In 1966, a Norwegian researcher called Lømo discovered that if you repeatedly stimulate a neural pathway with bursts of electricity at a high frequency, the synapses in the pathway become more efficient – it takes less effort to transmit the signal the next time because the resultant electrical potential in the second neuron is around 50% bigger.  He did this on neurons on the perforant pathway, which is associated with memory and projects to the hippocampus.  In unanaesthetised rabbits, the subjects of his experiment, the effect lasted up to 16 weeks.

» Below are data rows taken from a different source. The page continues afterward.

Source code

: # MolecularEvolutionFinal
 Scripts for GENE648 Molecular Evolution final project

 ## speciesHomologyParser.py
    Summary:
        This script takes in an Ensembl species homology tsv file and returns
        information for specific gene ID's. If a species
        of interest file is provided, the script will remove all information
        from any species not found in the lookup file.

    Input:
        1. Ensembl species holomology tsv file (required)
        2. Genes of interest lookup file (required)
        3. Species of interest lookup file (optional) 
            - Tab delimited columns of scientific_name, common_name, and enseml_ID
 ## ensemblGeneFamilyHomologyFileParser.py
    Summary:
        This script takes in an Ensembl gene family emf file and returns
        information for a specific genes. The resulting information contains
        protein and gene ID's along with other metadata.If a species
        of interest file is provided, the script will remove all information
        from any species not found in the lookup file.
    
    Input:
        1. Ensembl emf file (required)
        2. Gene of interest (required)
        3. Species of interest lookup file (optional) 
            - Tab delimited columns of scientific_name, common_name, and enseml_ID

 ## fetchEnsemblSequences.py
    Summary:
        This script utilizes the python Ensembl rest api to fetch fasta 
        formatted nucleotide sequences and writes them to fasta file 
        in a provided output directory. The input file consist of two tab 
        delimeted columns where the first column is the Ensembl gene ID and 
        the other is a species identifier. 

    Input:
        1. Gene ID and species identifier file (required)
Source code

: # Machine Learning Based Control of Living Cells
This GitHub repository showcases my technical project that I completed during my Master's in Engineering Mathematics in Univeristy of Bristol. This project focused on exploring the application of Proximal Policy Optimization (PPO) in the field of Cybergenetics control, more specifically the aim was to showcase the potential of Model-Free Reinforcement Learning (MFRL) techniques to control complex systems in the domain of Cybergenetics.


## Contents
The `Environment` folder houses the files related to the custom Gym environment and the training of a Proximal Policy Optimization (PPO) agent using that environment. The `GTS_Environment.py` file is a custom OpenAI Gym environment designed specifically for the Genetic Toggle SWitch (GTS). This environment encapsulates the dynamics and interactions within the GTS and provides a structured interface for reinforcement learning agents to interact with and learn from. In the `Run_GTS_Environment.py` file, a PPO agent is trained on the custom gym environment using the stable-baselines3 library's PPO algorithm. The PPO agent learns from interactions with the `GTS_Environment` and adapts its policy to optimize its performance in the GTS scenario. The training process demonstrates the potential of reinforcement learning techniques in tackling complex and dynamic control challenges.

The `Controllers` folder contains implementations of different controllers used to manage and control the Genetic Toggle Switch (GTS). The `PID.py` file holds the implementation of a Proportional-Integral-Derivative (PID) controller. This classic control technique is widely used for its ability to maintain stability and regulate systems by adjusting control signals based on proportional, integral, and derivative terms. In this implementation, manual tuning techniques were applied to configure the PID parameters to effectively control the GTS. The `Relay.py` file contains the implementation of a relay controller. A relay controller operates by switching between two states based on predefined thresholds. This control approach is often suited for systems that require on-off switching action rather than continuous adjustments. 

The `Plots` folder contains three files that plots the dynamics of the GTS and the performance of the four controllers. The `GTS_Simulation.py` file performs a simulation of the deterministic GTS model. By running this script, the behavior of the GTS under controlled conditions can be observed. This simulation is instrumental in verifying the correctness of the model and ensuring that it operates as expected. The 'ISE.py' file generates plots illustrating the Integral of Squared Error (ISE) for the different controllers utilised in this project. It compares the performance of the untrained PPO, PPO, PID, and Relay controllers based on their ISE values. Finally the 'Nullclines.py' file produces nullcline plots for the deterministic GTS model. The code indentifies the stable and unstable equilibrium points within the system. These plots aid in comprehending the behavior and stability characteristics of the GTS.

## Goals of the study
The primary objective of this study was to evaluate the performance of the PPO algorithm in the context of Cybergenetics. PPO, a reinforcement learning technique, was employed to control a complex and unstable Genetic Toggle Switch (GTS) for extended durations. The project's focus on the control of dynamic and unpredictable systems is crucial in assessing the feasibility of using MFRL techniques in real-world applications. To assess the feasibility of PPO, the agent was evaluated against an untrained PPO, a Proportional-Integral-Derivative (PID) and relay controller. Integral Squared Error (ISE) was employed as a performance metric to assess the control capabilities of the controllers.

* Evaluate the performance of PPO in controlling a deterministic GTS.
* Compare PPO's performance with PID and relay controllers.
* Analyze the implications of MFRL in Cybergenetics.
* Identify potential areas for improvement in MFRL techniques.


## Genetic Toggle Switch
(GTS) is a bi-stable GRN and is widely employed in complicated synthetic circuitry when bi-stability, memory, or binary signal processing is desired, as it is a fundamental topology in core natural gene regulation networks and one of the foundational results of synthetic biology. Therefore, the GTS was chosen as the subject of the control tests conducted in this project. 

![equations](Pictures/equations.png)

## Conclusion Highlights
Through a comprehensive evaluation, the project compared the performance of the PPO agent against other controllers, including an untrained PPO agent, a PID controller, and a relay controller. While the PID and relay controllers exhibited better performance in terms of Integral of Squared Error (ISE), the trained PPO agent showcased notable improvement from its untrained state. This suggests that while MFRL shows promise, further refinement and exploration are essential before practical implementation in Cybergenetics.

External events are represented in the brain as temporo-spatial patterns of neural activation.  That is the basic premise of neuropsychology; everything we experience is down to these neural patterns.  This means that all learning and memory must be represented by synaptic changes, otherwise nothing about our experiences would change, and that would mean we hadn’t remembered anything.  Lømo’s discovery was the first empirical support for this, and we’ve learnt more since about how synapses can alter their strength.

Here comes the complicated bit, so pay attention.  There is a general rule in neuroscience that neurons that fire together, wire together – this is the basis of Hebbian learning.  As the intensity of the input increases, both the probability that long-term potentiation will occur and the magnitude of the LTP increase.  There is an intensity threshold which must be reached in order for synaptic change to happen, and beyond this threshold higher intensities result in greater LTP.  What’s the significance of this?  It means that a minimum number of synapses must be coactive – fire together – in order for LTP to occur.  This is how particular neural circuits  begin to “form” a memory: when there is the right kind of input, like the neural processing of seeing something that has been a threat to you in the past, this particular circuit of neurons starts firing more easily  than it would have done if you didn’t have such a memory.  Effectively, your brain is replaying the information.  That’s what the memory trace is; that’s the mysterious engram.